One thing I remember most about my brother is how alive he was just before he died. I know also that this was a conscious decision and effort on his part, applied with uncommon energy even in the throes of terminal cancer, in fact because of the cancer.
Facing the certainty of death, he underwent a dramatic shuffling and reordering of priorities. Relationship thrived at the core of his being. He reached out, to family, to friends, to enemies, to the otherwise anonymous human being.
My brother had this advantage. He knew with a certainty that he would soon be leaving this world. The knowledge freed him. He was able at last to devote himself to love, to forgiveness, to connection despite the barriers of the past which imprison.

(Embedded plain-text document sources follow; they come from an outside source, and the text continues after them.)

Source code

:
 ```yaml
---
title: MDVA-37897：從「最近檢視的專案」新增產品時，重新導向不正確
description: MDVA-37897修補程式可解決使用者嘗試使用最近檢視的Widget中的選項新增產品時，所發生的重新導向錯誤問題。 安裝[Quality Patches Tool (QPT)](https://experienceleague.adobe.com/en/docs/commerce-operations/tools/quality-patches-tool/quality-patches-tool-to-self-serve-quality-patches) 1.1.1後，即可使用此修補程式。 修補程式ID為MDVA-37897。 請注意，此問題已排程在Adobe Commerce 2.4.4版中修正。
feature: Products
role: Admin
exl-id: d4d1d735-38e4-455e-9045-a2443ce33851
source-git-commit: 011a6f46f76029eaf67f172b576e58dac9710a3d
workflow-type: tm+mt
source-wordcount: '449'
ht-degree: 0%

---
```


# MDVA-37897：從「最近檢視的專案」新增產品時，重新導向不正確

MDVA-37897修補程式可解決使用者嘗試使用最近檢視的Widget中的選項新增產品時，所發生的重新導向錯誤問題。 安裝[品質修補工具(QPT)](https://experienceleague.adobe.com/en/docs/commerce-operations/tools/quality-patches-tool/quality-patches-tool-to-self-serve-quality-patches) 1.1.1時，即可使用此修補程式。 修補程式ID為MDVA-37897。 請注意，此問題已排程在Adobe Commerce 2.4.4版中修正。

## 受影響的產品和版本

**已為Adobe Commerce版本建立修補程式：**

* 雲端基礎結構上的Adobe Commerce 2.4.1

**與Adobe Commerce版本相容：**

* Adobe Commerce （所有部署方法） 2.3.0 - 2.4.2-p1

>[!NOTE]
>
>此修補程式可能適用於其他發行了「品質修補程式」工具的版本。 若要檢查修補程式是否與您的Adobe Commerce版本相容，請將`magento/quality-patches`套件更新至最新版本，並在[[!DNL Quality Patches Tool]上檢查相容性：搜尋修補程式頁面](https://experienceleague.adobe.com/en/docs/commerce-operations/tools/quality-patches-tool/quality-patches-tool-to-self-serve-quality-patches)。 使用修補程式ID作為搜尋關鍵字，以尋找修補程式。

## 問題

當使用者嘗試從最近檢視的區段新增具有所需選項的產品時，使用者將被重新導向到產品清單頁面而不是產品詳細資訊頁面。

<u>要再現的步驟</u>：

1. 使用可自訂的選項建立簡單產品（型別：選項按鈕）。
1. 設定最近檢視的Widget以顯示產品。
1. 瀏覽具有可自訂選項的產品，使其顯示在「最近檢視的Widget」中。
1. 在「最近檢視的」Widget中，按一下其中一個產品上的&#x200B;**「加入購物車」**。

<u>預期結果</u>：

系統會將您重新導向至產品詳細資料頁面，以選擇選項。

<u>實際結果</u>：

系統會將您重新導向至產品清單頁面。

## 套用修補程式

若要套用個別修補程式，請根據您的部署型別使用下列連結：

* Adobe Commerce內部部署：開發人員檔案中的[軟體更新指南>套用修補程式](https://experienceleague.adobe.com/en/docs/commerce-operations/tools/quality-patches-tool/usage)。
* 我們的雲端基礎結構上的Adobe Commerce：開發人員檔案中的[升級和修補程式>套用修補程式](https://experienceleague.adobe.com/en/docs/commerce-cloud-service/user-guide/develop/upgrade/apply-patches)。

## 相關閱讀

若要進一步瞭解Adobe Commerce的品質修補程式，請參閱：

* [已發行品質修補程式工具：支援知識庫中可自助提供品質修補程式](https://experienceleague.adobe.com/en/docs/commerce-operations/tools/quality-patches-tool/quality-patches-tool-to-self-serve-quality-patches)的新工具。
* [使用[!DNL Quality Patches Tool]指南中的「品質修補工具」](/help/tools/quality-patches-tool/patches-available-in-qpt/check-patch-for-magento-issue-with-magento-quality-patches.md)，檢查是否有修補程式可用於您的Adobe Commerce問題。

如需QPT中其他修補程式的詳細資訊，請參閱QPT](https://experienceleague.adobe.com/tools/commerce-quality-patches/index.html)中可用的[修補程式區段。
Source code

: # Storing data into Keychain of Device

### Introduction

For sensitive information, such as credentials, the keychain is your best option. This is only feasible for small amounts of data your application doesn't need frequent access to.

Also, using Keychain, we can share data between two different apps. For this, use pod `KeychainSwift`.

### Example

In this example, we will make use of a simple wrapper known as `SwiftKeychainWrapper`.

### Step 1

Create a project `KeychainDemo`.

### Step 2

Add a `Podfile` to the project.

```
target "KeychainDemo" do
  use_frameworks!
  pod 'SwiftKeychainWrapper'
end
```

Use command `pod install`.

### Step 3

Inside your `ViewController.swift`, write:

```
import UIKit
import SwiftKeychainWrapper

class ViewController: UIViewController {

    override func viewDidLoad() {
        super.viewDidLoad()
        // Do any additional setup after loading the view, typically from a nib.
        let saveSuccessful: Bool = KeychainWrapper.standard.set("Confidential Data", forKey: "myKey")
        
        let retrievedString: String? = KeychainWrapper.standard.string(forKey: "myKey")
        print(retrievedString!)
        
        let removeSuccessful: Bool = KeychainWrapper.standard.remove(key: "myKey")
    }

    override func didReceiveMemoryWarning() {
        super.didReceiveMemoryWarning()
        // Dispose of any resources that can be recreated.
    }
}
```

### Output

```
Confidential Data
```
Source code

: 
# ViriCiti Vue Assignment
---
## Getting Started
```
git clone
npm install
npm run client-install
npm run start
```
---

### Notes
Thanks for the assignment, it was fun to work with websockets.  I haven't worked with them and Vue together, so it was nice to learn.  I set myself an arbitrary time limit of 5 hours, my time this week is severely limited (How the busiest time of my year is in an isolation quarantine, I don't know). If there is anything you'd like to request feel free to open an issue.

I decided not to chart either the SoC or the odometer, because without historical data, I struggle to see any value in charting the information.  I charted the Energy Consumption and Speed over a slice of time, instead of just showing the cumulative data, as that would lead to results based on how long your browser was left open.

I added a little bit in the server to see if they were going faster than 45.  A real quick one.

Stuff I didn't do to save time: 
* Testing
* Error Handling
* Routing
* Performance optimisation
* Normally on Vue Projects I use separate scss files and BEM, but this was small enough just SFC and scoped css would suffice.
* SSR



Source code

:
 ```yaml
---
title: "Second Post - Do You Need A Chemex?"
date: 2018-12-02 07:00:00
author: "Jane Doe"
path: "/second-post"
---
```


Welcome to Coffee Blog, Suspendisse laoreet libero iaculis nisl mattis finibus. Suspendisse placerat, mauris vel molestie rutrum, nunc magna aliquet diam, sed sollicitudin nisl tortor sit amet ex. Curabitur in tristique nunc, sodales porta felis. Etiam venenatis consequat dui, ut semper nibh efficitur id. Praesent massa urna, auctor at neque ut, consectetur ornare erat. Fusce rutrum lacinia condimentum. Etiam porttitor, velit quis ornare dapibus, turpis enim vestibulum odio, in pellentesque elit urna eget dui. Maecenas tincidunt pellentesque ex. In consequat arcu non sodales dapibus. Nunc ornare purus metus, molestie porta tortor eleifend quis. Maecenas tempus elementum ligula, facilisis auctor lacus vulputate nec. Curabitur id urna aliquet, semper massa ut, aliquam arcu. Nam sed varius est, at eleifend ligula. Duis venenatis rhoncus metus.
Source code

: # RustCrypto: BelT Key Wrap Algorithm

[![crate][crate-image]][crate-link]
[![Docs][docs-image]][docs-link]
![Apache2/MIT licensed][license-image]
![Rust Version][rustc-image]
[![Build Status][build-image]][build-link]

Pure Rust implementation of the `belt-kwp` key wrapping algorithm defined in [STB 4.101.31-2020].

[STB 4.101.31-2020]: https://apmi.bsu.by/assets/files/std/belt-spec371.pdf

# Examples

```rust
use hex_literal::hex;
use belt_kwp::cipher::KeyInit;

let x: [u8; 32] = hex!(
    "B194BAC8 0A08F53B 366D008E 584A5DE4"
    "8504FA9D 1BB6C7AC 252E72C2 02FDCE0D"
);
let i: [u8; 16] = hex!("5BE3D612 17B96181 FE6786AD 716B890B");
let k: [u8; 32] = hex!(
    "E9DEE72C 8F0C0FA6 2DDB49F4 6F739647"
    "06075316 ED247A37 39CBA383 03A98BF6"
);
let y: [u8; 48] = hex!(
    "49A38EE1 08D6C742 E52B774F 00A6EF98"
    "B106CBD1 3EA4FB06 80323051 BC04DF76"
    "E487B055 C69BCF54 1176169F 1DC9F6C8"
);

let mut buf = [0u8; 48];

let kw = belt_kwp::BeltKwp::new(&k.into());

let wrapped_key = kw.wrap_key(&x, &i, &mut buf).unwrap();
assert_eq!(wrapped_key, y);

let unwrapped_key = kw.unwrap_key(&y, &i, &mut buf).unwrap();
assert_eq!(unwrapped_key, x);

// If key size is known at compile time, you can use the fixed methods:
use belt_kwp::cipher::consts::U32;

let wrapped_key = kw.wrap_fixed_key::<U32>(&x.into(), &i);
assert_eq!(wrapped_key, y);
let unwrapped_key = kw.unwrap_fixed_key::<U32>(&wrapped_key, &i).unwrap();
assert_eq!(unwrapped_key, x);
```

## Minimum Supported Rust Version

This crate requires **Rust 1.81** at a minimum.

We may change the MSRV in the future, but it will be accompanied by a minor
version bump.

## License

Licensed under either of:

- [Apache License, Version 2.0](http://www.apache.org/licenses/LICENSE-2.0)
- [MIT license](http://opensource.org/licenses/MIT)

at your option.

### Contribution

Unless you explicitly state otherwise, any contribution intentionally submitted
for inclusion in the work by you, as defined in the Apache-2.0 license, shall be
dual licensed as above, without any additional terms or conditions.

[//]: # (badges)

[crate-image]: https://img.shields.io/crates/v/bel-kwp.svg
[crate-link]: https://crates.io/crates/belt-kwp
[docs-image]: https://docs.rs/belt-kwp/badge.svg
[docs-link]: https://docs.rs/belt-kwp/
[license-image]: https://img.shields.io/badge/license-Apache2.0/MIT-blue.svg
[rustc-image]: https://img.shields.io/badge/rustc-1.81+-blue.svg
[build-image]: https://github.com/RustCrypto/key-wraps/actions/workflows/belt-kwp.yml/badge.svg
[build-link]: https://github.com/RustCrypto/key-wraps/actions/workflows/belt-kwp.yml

I call this an advantage, and so I believe. There appears to be no better way to recapture the essential goodness that should always have been at the very heart of our being than to find oneself facing the absolute end of all of life’s hermit-like carefulness and conceit.
My friends, we are all about to die, we are all about to leave this world. We who have MS, or any other serious disease, bear within ourselves the workings of our own demise. Please don’t misunderstand me. I am not saying that MS is always fatal. It is, however, very often closely acquainted with whatever does prove fatal in the end.
We have, therefore, no time to waste. We have nothing to protect ourselves against other than the illusion that time is on our side. Reach out, love, mend, heal, encourage, reconnect—and if those in the world who are healthy and eternal will not receive the good will you offer, do not tire, but try yet again, and know that you were born to do so.